[Dataset entries]
----------------------------------------
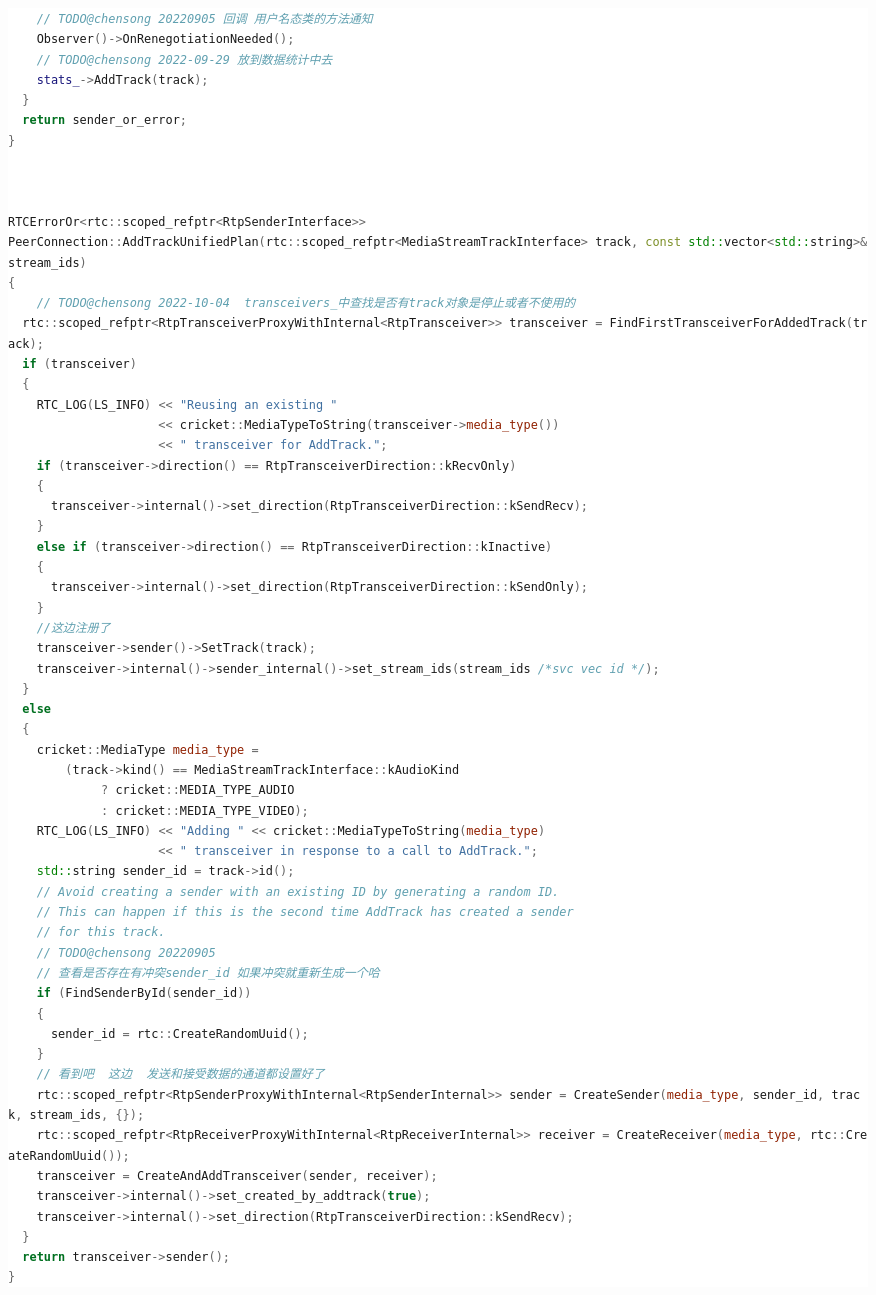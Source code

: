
 ```cpp
    // TODO@chensong 20220905 回调 用户名态类的方法通知
    Observer()->OnRenegotiationNeeded();
    // TODO@chensong 2022-09-29 放到数据统计中去
    stats_->AddTrack(track);
  }
  return sender_or_error;
}



RTCErrorOr<rtc::scoped_refptr<RtpSenderInterface>>
PeerConnection::AddTrackUnifiedPlan(rtc::scoped_refptr<MediaStreamTrackInterface> track, const std::vector<std::string>& stream_ids) 
{
	// TODO@chensong 2022-10-04  transceivers_中查找是否有track对象是停止或者不使用的
  rtc::scoped_refptr<RtpTransceiverProxyWithInternal<RtpTransceiver>> transceiver = FindFirstTransceiverForAddedTrack(track);
  if (transceiver) 
  {
    RTC_LOG(LS_INFO) << "Reusing an existing "
                     << cricket::MediaTypeToString(transceiver->media_type())
                     << " transceiver for AddTrack.";
    if (transceiver->direction() == RtpTransceiverDirection::kRecvOnly) 
	{
      transceiver->internal()->set_direction(RtpTransceiverDirection::kSendRecv);
    }
	else if (transceiver->direction() == RtpTransceiverDirection::kInactive) 
	{
      transceiver->internal()->set_direction(RtpTransceiverDirection::kSendOnly);
    }
    //这边注册了
    transceiver->sender()->SetTrack(track);
    transceiver->internal()->sender_internal()->set_stream_ids(stream_ids /*svc vec id */);
  } 
  else 
  {
    cricket::MediaType media_type =
        (track->kind() == MediaStreamTrackInterface::kAudioKind
             ? cricket::MEDIA_TYPE_AUDIO
             : cricket::MEDIA_TYPE_VIDEO);
    RTC_LOG(LS_INFO) << "Adding " << cricket::MediaTypeToString(media_type)
                     << " transceiver in response to a call to AddTrack.";
    std::string sender_id = track->id();
    // Avoid creating a sender with an existing ID by generating a random ID.
    // This can happen if this is the second time AddTrack has created a sender
    // for this track.
    // TODO@chensong 20220905
    // 查看是否存在有冲突sender_id 如果冲突就重新生成一个哈
    if (FindSenderById(sender_id)) 
	{
      sender_id = rtc::CreateRandomUuid();
    }
    // 看到吧  这边  发送和接受数据的通道都设置好了
    rtc::scoped_refptr<RtpSenderProxyWithInternal<RtpSenderInternal>> sender = CreateSender(media_type, sender_id, track, stream_ids, {});
    rtc::scoped_refptr<RtpReceiverProxyWithInternal<RtpReceiverInternal>> receiver = CreateReceiver(media_type, rtc::CreateRandomUuid());
    transceiver = CreateAndAddTransceiver(sender, receiver);
    transceiver->internal()->set_created_by_addtrack(true);
    transceiver->internal()->set_direction(RtpTransceiverDirection::kSendRecv);
  }
  return transceiver->sender();
}
```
----------------------------------------
• _Goal of the exercise_
From the first line above to the last, copy the records exactly but omit the pictures.

• _Task response_
Source code

:
 ```cpp
    // TODO@chensong 20220905 回调 用户名态类的方法通知
    Observer()->OnRenegotiationNeeded();
    // TODO@chensong 2022-09-29 放到数据统计中去
    stats_->AddTrack(track);
  }
  return sender_or_error;
}



RTCErrorOr<rtc::scoped_refptr<RtpSenderInterface>>
PeerConnection::AddTrackUnifiedPlan(rtc::scoped_refptr<MediaStreamTrackInterface> track, const std::vector<std::string>& stream_ids) 
{
	// TODO@chensong 2022-10-04  transceivers_中查找是否有track对象是停止或者不使用的
  rtc::scoped_refptr<RtpTransceiverProxyWithInternal<RtpTransceiver>> transceiver = FindFirstTransceiverForAddedTrack(track);
  if (transceiver) 
  {
    RTC_LOG(LS_INFO) << "Reusing an existing "
                     << cricket::MediaTypeToString(transceiver->media_type())
                     << " transceiver for AddTrack.";
    if (transceiver->direction() == RtpTransceiverDirection::kRecvOnly) 
	{
      transceiver->internal()->set_direction(RtpTransceiverDirection::kSendRecv);
    }
	else if (transceiver->direction() == RtpTransceiverDirection::kInactive) 
	{
      transceiver->internal()->set_direction(RtpTransceiverDirection::kSendOnly);
    }
    //这边注册了
    transceiver->sender()->SetTrack(track);
    transceiver->internal()->sender_internal()->set_stream_ids(stream_ids /*svc vec id */);
  } 
  else 
  {
    cricket::MediaType media_type =
        (track->kind() == MediaStreamTrackInterface::kAudioKind
             ? cricket::MEDIA_TYPE_AUDIO
             : cricket::MEDIA_TYPE_VIDEO);
    RTC_LOG(LS_INFO) << "Adding " << cricket::MediaTypeToString(media_type)
                     << " transceiver in response to a call to AddTrack.";
    std::string sender_id = track->id();
    // Avoid creating a sender with an existing ID by generating a random ID.
    // This can happen if this is the second time AddTrack has created a sender
    // for this track.
    // TODO@chensong 20220905
    // 查看是否存在有冲突sender_id 如果冲突就重新生成一个哈
    if (FindSenderById(sender_id)) 
	{
      sender_id = rtc::CreateRandomUuid();
    }
    // 看到吧  这边  发送和接受数据的通道都设置好了
    rtc::scoped_refptr<RtpSenderProxyWithInternal<RtpSenderInternal>> sender = CreateSender(media_type, sender_id, track, stream_ids, {});
    rtc::scoped_refptr<RtpReceiverProxyWithInternal<RtpReceiverInternal>> receiver = CreateReceiver(media_type, rtc::CreateRandomUuid());
    transceiver = CreateAndAddTransceiver(sender, receiver);
    transceiver->internal()->set_created_by_addtrack(true);
    transceiver->internal()->set_direction(RtpTransceiverDirection::kSendRecv);
  }
  return transceiver->sender();
}
```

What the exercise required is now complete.